#### [THE PROBLEM]
Output, word for word, the span of lines that starts at the one containing "Embedded-style UART driver" and ends at the last line of the records.

(Collected data)
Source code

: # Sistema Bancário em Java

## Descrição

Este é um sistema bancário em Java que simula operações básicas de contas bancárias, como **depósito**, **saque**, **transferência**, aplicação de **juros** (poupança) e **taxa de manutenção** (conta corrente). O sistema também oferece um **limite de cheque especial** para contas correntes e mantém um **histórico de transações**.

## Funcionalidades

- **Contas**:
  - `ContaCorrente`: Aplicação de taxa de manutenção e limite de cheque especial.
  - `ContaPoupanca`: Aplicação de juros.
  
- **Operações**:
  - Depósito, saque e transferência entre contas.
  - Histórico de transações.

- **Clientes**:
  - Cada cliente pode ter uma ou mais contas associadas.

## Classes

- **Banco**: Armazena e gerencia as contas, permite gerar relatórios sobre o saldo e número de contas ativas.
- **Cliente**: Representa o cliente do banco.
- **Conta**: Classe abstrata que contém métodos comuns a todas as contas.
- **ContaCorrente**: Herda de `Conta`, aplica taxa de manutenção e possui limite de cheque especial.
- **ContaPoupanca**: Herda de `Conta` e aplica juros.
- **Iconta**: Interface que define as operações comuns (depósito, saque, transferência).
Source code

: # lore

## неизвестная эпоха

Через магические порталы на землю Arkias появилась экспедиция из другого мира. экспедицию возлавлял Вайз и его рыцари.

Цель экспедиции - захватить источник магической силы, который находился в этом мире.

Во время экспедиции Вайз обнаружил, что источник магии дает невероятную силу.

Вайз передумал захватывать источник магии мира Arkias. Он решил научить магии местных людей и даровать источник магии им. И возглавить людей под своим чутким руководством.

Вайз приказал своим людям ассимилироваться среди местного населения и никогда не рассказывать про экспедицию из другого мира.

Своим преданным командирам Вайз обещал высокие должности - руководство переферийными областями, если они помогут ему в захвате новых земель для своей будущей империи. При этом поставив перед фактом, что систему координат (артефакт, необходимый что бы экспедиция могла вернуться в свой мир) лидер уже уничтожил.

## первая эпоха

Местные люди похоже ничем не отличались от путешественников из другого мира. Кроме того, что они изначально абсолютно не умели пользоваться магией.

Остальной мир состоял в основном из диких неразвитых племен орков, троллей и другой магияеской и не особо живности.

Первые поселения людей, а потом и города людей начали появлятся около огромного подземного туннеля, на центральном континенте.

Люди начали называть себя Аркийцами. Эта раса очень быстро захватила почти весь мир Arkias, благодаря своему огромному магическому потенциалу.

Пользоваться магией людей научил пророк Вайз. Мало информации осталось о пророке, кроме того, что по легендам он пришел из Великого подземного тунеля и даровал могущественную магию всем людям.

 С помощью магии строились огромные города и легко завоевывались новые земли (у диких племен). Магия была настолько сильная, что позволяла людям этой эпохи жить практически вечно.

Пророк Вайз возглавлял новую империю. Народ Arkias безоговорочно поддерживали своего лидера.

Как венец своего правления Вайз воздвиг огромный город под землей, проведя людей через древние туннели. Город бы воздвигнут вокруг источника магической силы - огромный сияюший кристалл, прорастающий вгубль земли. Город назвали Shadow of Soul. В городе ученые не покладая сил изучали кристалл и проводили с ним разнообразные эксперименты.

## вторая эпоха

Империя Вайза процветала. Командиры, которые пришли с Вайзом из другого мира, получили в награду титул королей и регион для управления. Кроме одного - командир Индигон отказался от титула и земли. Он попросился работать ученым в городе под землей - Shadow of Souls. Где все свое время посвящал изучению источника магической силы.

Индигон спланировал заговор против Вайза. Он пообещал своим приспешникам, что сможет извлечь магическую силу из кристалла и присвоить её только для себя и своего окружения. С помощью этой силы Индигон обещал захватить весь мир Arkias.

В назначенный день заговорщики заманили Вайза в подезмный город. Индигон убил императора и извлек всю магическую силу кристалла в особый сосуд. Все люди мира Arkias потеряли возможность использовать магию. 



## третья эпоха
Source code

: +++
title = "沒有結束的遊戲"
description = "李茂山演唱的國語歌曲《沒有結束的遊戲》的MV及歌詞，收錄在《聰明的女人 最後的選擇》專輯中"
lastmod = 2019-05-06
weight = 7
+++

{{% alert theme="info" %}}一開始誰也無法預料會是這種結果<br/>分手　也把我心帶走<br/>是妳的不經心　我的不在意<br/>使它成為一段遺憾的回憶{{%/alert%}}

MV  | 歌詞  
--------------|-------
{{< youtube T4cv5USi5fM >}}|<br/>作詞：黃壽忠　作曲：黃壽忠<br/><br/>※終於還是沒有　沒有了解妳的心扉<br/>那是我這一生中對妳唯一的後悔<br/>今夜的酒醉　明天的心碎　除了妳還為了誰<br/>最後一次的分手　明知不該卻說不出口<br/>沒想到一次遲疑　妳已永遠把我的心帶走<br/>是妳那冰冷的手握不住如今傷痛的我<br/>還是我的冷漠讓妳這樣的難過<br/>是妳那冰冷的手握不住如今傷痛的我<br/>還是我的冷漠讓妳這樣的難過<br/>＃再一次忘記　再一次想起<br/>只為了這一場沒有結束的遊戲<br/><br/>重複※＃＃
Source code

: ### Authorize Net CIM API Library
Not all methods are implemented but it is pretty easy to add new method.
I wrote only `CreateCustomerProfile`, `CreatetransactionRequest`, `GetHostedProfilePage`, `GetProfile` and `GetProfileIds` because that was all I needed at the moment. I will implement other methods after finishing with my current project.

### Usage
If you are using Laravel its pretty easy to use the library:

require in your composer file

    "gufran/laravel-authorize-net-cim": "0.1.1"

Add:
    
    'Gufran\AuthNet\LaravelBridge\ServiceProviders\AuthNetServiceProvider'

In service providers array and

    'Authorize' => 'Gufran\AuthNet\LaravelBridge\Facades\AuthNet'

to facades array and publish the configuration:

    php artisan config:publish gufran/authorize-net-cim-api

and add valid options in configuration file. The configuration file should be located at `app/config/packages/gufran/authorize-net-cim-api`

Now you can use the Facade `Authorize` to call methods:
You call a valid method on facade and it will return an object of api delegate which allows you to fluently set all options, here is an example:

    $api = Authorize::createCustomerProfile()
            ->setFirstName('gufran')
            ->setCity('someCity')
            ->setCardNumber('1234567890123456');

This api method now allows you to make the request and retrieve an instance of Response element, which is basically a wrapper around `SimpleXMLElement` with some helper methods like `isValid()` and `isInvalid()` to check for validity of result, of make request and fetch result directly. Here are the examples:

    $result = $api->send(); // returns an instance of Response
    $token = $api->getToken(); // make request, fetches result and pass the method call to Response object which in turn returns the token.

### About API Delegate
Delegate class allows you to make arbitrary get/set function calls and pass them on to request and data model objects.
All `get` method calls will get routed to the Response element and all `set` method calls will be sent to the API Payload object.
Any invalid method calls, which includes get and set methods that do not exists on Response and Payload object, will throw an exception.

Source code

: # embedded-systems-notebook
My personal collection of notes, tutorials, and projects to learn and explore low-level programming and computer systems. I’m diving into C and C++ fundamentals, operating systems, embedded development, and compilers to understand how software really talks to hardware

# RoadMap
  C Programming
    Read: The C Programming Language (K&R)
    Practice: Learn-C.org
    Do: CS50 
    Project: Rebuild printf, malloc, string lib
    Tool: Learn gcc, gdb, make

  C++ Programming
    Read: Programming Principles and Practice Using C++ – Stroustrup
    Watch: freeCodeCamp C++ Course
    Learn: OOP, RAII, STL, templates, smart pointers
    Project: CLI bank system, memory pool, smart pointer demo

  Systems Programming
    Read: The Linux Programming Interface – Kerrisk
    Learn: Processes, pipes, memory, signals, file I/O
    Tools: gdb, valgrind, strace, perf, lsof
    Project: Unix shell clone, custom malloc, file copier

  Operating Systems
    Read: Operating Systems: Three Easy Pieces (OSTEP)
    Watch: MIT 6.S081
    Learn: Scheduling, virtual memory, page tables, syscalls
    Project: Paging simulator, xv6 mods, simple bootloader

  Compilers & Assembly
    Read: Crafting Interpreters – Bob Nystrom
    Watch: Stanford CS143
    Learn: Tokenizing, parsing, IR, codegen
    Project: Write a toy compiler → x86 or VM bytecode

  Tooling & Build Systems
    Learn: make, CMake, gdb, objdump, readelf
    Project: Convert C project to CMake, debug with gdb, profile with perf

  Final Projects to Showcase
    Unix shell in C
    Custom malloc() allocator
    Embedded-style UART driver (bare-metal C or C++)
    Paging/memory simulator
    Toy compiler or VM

#### [FINAL ANSWER]
    Embedded-style UART driver (bare-metal C or C++)
    Paging/memory simulator
    Toy compiler or VM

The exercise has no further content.